Celebração grosseira do ‘politicamente incorreto’ contaminou parte das elites e se espalhou pela sociedade
Em Washington, mal começado o governo e já
na primeira viagem internacional, o presidente Jair Bolsonaro (PL) cunhou a
epígrafe definitiva da obra a que se dedicaria com afinco nos anos seguintes.
Conservadores de variado coturno – ou melhor, reacionários do calibre de Olavo
de Carvalho e Steve Bannon – ouviram-no proclamar o sentido da “missão divina”
que se autoatribuía e que consistia em “desconstruir” e “desfazer” regras e
valores, hábitos e instituições, antes de começar a pôr de pé a parte
supostamente positiva da sua agenda.
Livramo-nos há pouco da promessa
bolsonarista da “construção” a ser cumprida em mais um mandato, mas é forçoso
admitir que só quatro anos bastaram para legar um cenário de terra devastada.

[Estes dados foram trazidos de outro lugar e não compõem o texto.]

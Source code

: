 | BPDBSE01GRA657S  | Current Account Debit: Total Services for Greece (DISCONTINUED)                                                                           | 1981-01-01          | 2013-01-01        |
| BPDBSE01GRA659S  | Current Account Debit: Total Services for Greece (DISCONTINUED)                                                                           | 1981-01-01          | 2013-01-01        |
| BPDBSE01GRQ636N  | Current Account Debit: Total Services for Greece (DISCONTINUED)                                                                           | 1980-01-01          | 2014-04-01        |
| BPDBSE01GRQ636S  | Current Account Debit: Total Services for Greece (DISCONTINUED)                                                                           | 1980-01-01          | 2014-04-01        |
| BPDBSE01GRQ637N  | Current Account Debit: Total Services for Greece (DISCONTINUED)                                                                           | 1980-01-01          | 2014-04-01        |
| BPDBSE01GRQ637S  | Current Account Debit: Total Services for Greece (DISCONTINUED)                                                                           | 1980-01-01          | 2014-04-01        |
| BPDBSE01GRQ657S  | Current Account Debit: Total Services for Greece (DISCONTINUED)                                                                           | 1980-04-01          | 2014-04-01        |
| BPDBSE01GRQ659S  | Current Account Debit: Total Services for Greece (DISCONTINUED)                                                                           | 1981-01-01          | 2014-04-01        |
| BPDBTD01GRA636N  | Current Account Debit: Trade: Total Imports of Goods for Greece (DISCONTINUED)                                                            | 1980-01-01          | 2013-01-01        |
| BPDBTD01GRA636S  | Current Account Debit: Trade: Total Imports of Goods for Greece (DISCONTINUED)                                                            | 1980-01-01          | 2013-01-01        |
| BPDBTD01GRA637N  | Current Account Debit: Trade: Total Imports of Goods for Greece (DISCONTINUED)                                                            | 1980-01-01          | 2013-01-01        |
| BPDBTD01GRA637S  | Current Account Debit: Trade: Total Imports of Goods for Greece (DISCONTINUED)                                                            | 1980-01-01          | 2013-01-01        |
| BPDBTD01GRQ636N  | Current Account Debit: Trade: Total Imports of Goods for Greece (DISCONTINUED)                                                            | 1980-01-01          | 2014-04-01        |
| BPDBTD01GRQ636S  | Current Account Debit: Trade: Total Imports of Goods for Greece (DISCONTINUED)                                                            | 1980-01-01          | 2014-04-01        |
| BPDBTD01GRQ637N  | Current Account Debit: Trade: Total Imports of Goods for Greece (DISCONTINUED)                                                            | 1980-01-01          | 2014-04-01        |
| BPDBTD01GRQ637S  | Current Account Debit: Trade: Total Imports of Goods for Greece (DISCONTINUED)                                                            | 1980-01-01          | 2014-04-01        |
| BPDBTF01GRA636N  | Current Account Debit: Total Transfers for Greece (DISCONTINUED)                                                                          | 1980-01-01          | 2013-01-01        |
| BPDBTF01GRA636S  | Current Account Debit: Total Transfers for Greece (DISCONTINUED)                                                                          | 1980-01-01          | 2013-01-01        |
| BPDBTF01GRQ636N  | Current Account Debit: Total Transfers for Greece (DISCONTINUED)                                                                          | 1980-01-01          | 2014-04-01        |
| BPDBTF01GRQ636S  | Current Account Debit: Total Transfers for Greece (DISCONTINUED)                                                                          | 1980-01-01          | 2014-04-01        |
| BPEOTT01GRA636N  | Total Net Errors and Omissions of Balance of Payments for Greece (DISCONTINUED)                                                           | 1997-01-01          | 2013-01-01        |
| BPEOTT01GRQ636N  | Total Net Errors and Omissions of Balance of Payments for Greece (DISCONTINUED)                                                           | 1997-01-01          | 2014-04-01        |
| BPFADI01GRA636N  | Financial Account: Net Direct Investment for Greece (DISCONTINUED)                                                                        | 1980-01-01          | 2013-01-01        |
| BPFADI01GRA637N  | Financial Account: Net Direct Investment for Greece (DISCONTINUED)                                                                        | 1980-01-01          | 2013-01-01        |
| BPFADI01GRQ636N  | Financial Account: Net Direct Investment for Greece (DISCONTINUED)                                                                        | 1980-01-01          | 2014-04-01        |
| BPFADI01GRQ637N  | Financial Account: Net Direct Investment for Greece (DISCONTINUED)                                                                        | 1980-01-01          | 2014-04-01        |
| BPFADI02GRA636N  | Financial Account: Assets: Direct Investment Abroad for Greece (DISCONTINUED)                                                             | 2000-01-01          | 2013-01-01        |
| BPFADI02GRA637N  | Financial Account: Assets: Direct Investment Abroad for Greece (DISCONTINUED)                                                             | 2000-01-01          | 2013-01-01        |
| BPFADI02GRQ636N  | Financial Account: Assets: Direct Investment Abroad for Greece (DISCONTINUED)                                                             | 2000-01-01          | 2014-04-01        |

Em outras palavras, a metade inicial do projeto está realizada. A celebração
grosseira do “politicamente incorreto” contaminou parte das elites e
infiltrou-se por toda a sociedade, criando um reacionarismo de massas agressivo
e destruidor.
Juristas defenderam uma leitura golpista da Constituição – em particular, do artigo 142, simultaneamente curto e prolixo, que na aparência dá voz a quem numa democracia deve ser o “grande mudo”. Médicos militaram, e talvez militem ainda, no movimento antivacina, deixando um traço lastimável de retrocesso civilizatório. E a violência política tornou-se um recurso, quando não legítimo, ao menos aceitável para setores da sociedade contaminados pelo culto às armas e pela tentação de eliminar fisicamente o inimigo interno – se preciso for.